Ricardo Levy has contributed an article, " Dealing With Uncertainty: From the Crucible of Anxiety to the Chalice of Change — Lessons in Leadership".
Dear Good Lifers:
I published last Sunday a long article in my web site www.ricardolevy.com to serve as the basis of a workshop that I will be leading on May 19, 2017 at the International Association of Management, Spirituality and Religion Conference at the University of Arkansas. The title of the article is “Dealing With Uncertainty: From the Crucible of Anxiety to the Chalice of Change — Lessons in Leadership.” The article discusses a very difficult situation I faced on a Board last year and how I managed to cope. It has led me to think deeply about my own leadership challenges and what this tells me about helping other in complex situations. My bottom line is that we ALL have in us leadership capacity. Yet so often it is deeply buried as a result of our training, life struggles, and fears. The challenge is to uncover those protective layers and let our leadership voice emerge. Two wonderful passages speak to this, and I want to share them with our Good Lifers:
From Father Ricard Rohr’s book “Eager to Love”:
Paradox held and overcome is the beginning of training in non-dual thinking or contemplation, as opposed to paradox denied, which forces us to choose only one part of any mysterious truth. Such a choice will be false because we usually choose the one that serves our small purposes.

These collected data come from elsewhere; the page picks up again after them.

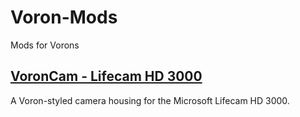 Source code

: # Voron-Mods
Mods for Vorons

## [VoronCam - Lifecam HD 3000](https://github.com/lum0x3d/Voron-Mods/tree/main/VoronCam)
A Voron-styled camera housing for the Microsoft Lifecam HD 3000.

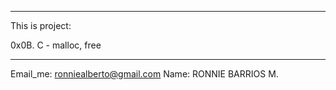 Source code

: **************************************************
This is project:

0x0B. C - malloc, free
**************************************************

Email_me: ronniealberto@gmail.com
Name: RONNIE BARRIOS M.

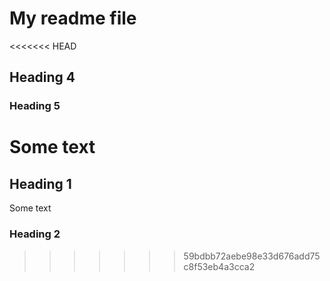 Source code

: # My readme file

<<<<<<< HEAD
## Heading 4

### Heading 5
Some text 
=======
## Heading 1
Some text

### Heading 2
>>>>>>> 59bdbb72aebe98e33d676add75c8f53eb4a3cca2
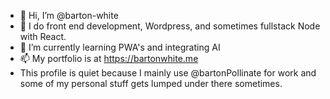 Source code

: - 👋 Hi, I’m @barton-white
- 👀 I do front end development, Wordpress, and sometimes fullstack Node with React.
- 🌱 I’m currently learning PWA's and integrating AI
- 📫 My portfolio is at https://bartonwhite.me
- This profile is quiet because I mainly use @bartonPollinate for work and some of my personal stuff gets lumped under there sometimes.

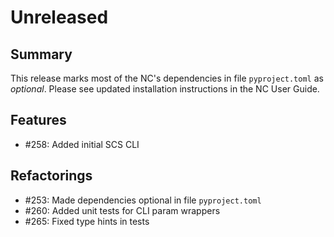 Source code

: # Unreleased

## Summary

This release marks most of the NC's dependencies in file `pyproject.toml` as _optional_.  Please see updated installation instructions in the NC User Guide.

## Features

* #258: Added initial SCS CLI

## Refactorings

* #253: Made dependencies optional in file `pyproject.toml`
* #260: Added unit tests for CLI param wrappers
* #265: Fixed type hints in tests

And from Thomas Merton’s “Conjectures of a Guilty Bystander”:
"Again, that expression, le point vierge (I cannot translate it) comes in here. At the center of our being is a point of nothingness which is untouched by sin and illusion, a point of pure truth, a point or spark which belongs entirely to God, which is never at our disposal, from which God disposes of our lives, which is inaccessible to the fantasies of our own mind or the brutalities of our own will. This little point of nothingness and of absolute poverty is the pure glory of God written in us, as our poverty, as our indigence, as our sonship. It is like a pure diamond blazing with the invisible light of heaven. It is in everybody, and if we could see it, we would see these billions of points of light coming together in the face and blaze of a sun that makes all darkness and cruelty of life vanish completely. I have no program for this seeing. It is only given. But the gate of heaven is everywhere.”